In its report titled “Warding Off Renewed War in Nagorno-Karabakh” that was published this week the International Crisis Group (ICG) goes on to list what it views as these three goals that have to do with the overland connection between Nagorno-Karabakh and Armenia known as the Lachin corridor, the withdrawal of Armenian troops from the region as well as a treaty with Armenia to end the conflict that would be to Azerbaijan’s advantage.
The report quotes an unnamed Azerbaijani official as saying that “the Armenian side is trying to delay the commissioning of the new road this year, thereby purposely delaying the handover of the city of Lachin and a number of villages to Azerbaijan.”
Azerbaijan’s second grievance, according to ICG experts, relates to what Baku says is Armenia’s failure to withdraw forces from Nagorno-Karabakh, as the ceasefire says it must do. “Yerevan says it has done so.
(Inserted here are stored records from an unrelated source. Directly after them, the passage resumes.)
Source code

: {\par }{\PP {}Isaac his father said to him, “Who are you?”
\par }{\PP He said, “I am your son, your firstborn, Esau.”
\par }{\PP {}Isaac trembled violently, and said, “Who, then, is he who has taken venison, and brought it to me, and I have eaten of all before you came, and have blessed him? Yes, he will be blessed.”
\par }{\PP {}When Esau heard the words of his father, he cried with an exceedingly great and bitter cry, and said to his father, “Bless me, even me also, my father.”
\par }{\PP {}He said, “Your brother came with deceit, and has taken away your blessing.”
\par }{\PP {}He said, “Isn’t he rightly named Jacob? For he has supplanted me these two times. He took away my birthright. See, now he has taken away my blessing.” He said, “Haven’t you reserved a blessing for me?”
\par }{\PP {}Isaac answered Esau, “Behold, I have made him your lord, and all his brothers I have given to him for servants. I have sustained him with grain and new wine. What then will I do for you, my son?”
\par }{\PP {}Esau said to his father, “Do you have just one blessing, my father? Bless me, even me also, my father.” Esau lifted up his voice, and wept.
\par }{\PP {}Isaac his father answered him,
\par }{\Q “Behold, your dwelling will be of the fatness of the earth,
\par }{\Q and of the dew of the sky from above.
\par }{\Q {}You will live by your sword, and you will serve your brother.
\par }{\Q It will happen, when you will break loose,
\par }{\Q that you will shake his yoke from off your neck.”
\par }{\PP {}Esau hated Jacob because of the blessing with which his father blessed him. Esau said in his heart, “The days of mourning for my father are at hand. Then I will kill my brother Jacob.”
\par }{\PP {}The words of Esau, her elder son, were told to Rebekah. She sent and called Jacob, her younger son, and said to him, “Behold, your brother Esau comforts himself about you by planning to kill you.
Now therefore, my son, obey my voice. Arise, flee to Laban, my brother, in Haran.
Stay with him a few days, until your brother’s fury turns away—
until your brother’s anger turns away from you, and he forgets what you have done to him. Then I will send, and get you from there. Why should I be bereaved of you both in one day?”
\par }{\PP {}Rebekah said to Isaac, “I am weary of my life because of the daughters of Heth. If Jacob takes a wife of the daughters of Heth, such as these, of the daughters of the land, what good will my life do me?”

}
The issue, it says, is Azerbaijan’s concern that Nagorno-Karabakh’s de facto authorities retain an armed force. Baku argues that this force is illegal, demanding that Russian peacekeepers disarm it, while Armenia and the de facto authorities say its disarmament was never part of the ceasefire deal,” the report says.
“Baku seized upon comments Armen Grigoryan, Armenia’s Security Council secretary, made in an interview in mid-July that Armenia would withdraw forces by September as evidence of its claims. Yerevan has since furiously tried to walk back words it says were taken out of context,” writes the ICG, noting that Armenian Prime Minister Nikol Pashinian reiterated on August 4 that all Armenian armed forces have left Nagorno-Karabakh.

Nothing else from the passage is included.